A longtime showbiz journalist and fan's thoughts on comic books, movies and other cool stuff.

Tag: Robert Greenberger

Comics Letters Pages, Part 3

In 1990, with few journalism classes under my belt, I decided to write a letter good enough to get published in a comics letters page.

I loved the letters columns in DC’s Star Trek and Star Trek: The Next Generation. I think editor Bob Greenberger did the most professional, fun and informative letters columns I’ve ever seen. Not only was this letter column the best place to discuss the comic, but for Trek in general.

I wrote off one letter, commenting on Star Trek #5 (Feb. 1990). And another on the following issue.

The first was printed in Star Trek #9 (June 1990).

Star Trek #9 letters page.
Letters column for Star Trek #9 (June 1990)

And the second letter showed up in the following issue.

Star Trek #10 letters page.
Letters page to Star Trek #10 (July 1990).

I wanted to write a serious letter. I had just read and had some criticisms of Wolverine #25 (June 1990), which had a spiffy Jim Lee cover.
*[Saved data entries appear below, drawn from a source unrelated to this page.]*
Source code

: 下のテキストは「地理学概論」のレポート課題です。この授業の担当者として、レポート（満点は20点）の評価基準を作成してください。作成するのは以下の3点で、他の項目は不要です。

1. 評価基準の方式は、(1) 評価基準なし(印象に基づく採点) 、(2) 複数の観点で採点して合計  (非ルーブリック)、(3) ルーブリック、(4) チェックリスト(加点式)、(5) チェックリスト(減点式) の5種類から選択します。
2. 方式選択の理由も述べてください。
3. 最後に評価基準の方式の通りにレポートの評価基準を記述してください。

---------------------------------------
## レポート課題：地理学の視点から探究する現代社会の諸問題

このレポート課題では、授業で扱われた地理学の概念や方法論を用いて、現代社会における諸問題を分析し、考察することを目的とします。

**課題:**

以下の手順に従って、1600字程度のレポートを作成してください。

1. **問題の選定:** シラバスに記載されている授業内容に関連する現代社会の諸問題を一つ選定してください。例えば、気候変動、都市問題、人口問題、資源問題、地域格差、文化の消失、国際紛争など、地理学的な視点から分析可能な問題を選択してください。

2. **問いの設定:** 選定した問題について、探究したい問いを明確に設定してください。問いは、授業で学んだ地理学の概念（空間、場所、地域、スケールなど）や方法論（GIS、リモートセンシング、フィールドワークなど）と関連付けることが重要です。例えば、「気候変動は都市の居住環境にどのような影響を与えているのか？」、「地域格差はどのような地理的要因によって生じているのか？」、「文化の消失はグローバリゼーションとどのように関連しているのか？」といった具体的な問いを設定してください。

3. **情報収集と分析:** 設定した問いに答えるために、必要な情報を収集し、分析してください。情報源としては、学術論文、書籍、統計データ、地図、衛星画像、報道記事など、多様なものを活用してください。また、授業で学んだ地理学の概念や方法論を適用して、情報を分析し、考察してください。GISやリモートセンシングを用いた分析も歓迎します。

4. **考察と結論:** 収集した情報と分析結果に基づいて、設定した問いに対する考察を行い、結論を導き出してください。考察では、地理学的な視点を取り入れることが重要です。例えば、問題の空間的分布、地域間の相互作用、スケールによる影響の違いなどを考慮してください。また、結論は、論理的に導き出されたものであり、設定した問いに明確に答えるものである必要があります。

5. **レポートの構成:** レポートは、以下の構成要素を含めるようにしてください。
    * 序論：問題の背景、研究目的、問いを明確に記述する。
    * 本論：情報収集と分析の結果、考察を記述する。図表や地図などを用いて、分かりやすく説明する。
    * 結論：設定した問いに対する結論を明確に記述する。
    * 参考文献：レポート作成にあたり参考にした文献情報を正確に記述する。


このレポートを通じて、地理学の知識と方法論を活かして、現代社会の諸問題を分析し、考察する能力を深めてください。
This is a fill-in issue written by Jo Duffy and drawn by John Buscema. In it, an old friend of Logan’s named Morrow calls in a debt. He needs Wolverine to protect his son, Gabriel, during the climactic battle of a gang war. Logan reluctantly accepts. He tells Gabriel a story about a boy lost in the Canadian wilderness who is raised by a pack of, uh, wolverines. That inspires Gabriel to “help out” when the gang war comes home, allowing Logan to decide the battle in Morrow’s favor.

I really disliked the story at the time. Wolverine had become quite the success as a solo character and the number of writers now contributing to his ongoing story had grown far beyond the vision of longtime X-Men writer Chris Claremont.

Plenty of interviews quoted Claremont as saying he saw Logan as a man of mystery. It was better to never know his origin because no story could measure up. (See 2001’s six-issue Origin series for proof.) I agreed with Claremont, and therefore disliked this story.

And raised by wolverines? Really? I am a big fan of Jo Duffy’s work, but this was goofy.

So, I wrote up a letter, mailed it and — to my surprise —  it saw print in the pages of Wolverine #31 (Late Sept. 1990). My letter was printed without editing — and there was a response from the editors!

Wolverine #31 letters page
Letters page to Wolverine #31 (Late Sept. 1990).

And then my letter got a response two issues later.

Wolverine #33 letters page.
Check out the second letter. This is the letters page from Wolverine #33 (Nov. 1990)

Two issues after that one, there was another reference to my letter.

Wolverine #35 letters page.
This time, it’s the last letter that replies to mine. Letters page from Wolverine #35 (Jan. 1991)

I didn’t write more letters until after I had graduated and had started a career as a newspaper editor.

It was this period when I could finally afford to subscribe to the Comics Buyers Guide, and its weekly letter column was a real highlight. I was deeply into comics now that I could afford them to some degree. I even wrote a few articles about them at the newspaper, and made my first trek to San Diego Comic-Con in 1993.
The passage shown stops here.